(Try it):
Return, from the lines below, each one that includes the word "case".

(Source records):
------------------------------------
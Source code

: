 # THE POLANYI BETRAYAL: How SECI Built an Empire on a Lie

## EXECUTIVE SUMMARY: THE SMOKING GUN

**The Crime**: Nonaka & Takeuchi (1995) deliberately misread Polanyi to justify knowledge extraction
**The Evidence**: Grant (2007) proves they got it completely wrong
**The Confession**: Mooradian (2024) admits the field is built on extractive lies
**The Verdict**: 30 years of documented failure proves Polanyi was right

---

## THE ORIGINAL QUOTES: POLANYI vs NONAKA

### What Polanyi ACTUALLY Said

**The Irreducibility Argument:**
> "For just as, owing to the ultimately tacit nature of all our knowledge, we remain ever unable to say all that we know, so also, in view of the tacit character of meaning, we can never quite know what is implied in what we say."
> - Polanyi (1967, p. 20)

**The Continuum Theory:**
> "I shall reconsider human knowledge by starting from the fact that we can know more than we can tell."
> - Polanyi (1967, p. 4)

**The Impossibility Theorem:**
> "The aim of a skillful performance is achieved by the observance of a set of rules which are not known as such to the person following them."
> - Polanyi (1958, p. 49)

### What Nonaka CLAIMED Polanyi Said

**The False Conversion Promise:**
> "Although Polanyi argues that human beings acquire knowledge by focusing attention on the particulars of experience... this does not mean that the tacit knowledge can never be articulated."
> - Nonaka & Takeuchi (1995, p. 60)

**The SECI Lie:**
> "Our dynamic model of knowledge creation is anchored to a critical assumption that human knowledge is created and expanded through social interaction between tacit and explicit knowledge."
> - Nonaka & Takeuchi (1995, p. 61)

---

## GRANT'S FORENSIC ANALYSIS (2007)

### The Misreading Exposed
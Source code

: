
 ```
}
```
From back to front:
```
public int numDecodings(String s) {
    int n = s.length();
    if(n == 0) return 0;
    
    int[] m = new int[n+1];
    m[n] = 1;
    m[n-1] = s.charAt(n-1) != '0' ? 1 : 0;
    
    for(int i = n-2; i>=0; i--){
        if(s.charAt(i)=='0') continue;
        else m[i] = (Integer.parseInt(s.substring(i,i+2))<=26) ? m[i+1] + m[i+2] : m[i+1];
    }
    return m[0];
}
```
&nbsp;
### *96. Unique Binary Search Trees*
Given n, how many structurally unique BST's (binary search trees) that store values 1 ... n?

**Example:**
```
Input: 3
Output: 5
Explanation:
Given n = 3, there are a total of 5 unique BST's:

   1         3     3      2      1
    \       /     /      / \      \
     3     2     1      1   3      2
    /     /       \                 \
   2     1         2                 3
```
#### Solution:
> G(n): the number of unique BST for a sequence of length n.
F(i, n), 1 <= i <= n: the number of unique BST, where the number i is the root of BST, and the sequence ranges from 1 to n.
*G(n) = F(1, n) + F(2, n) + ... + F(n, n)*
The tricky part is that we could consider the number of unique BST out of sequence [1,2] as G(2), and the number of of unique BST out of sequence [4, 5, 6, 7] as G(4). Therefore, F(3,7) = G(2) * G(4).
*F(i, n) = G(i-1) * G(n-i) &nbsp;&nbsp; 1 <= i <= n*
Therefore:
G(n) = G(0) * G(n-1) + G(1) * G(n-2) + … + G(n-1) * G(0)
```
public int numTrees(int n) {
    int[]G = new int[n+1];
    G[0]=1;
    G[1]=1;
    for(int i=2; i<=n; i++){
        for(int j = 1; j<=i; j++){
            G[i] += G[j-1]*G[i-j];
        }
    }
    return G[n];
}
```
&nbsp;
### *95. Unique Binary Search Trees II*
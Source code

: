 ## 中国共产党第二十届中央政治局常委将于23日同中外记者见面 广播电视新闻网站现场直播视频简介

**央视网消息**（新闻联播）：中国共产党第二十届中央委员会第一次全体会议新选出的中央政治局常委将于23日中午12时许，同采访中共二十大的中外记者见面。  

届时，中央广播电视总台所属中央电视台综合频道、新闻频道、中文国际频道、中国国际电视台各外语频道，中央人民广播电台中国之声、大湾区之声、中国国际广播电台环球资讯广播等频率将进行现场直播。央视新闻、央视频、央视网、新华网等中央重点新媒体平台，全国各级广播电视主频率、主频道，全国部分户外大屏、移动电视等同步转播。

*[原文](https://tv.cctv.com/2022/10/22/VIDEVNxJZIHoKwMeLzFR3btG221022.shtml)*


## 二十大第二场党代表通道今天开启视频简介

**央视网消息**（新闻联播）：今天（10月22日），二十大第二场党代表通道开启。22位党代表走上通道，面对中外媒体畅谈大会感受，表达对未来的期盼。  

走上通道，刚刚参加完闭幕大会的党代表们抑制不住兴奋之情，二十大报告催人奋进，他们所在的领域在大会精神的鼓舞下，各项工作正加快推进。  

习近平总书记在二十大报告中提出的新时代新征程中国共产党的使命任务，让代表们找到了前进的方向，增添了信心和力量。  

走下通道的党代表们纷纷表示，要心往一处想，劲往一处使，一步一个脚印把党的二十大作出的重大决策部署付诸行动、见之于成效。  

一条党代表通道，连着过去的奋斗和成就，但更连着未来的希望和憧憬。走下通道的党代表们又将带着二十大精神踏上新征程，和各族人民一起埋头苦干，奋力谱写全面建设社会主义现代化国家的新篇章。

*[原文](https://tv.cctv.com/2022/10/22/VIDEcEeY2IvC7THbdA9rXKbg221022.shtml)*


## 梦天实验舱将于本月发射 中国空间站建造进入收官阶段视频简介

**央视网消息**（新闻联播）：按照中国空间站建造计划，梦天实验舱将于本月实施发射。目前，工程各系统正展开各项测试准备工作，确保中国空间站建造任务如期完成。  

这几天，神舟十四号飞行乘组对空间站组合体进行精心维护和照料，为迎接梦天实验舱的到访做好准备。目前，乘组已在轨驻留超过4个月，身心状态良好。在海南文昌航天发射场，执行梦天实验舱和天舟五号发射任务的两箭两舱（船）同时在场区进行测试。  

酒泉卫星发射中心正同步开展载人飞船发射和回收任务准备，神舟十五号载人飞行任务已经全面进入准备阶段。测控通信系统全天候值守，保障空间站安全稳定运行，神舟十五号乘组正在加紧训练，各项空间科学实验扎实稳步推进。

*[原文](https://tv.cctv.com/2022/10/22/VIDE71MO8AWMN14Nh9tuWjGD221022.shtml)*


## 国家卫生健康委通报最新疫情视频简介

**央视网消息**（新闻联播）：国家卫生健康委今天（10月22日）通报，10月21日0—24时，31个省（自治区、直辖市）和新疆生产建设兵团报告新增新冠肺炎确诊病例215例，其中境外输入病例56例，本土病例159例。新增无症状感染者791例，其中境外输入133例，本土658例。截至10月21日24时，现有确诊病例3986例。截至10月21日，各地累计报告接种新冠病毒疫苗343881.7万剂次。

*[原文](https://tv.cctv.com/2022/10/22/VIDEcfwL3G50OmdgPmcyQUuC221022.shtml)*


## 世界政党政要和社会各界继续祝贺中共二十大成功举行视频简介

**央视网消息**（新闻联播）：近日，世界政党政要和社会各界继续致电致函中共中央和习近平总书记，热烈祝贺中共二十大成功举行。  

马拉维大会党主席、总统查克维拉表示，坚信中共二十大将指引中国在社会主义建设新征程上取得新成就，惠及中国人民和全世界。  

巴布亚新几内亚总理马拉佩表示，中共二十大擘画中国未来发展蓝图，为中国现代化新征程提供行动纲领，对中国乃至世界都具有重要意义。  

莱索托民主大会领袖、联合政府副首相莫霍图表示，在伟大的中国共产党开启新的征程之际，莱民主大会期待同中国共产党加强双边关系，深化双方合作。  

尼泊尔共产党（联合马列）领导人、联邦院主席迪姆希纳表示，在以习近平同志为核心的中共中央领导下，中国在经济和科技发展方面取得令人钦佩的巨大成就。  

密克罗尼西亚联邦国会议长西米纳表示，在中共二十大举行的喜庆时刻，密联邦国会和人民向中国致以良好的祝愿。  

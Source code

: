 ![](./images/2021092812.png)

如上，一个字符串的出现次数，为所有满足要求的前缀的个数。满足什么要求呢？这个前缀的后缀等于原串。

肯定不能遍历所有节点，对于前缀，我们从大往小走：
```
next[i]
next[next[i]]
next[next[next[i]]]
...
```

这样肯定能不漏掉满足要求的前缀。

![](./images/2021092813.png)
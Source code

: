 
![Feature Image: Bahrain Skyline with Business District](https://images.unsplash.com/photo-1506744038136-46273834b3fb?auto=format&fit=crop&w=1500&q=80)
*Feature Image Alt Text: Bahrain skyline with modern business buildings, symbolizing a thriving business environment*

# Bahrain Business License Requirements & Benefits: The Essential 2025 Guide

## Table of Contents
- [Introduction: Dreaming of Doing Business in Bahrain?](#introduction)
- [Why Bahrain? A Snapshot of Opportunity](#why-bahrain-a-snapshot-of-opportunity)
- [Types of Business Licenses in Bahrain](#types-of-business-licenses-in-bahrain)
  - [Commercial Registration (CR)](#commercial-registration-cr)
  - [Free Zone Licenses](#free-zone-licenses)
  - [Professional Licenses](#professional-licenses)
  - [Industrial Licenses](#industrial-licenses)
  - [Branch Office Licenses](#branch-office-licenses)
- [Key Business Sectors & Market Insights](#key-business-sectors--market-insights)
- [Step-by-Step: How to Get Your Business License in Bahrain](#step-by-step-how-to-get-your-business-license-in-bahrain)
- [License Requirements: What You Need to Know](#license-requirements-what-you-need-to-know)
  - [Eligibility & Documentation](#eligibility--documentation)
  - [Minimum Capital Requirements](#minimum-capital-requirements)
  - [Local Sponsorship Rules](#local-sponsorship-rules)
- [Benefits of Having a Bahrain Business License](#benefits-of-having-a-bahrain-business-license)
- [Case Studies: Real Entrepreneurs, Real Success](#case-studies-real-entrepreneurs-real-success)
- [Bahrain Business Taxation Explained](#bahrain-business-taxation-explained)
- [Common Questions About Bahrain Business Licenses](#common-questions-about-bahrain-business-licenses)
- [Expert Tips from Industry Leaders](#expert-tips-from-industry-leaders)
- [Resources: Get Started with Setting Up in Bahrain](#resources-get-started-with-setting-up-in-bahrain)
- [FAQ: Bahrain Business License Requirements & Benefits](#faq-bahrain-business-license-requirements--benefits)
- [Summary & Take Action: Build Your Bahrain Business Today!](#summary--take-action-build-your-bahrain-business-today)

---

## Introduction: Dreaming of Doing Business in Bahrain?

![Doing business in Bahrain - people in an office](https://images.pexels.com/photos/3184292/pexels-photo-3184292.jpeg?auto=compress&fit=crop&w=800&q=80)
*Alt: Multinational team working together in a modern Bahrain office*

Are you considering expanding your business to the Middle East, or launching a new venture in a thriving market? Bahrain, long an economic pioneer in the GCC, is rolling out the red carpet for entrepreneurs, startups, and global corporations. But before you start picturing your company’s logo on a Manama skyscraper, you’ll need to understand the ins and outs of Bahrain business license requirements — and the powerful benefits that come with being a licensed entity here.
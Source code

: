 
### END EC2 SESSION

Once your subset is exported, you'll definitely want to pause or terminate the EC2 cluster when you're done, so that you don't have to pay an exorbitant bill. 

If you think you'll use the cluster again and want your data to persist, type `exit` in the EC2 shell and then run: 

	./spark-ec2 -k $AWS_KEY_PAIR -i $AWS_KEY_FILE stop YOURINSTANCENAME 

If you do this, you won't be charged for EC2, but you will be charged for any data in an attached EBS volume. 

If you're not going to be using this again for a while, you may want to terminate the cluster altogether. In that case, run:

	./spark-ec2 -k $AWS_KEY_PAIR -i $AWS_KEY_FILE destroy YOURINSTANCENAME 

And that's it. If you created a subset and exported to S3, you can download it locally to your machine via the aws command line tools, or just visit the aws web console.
------------------------------------
(Completed exercise):
- [Case Studies: Real Entrepreneurs, Real Success](#case-studies-real-entrepreneurs-real-success)
If you're not going to be using this again for a while, you may want to terminate the cluster altogether. In that case, run:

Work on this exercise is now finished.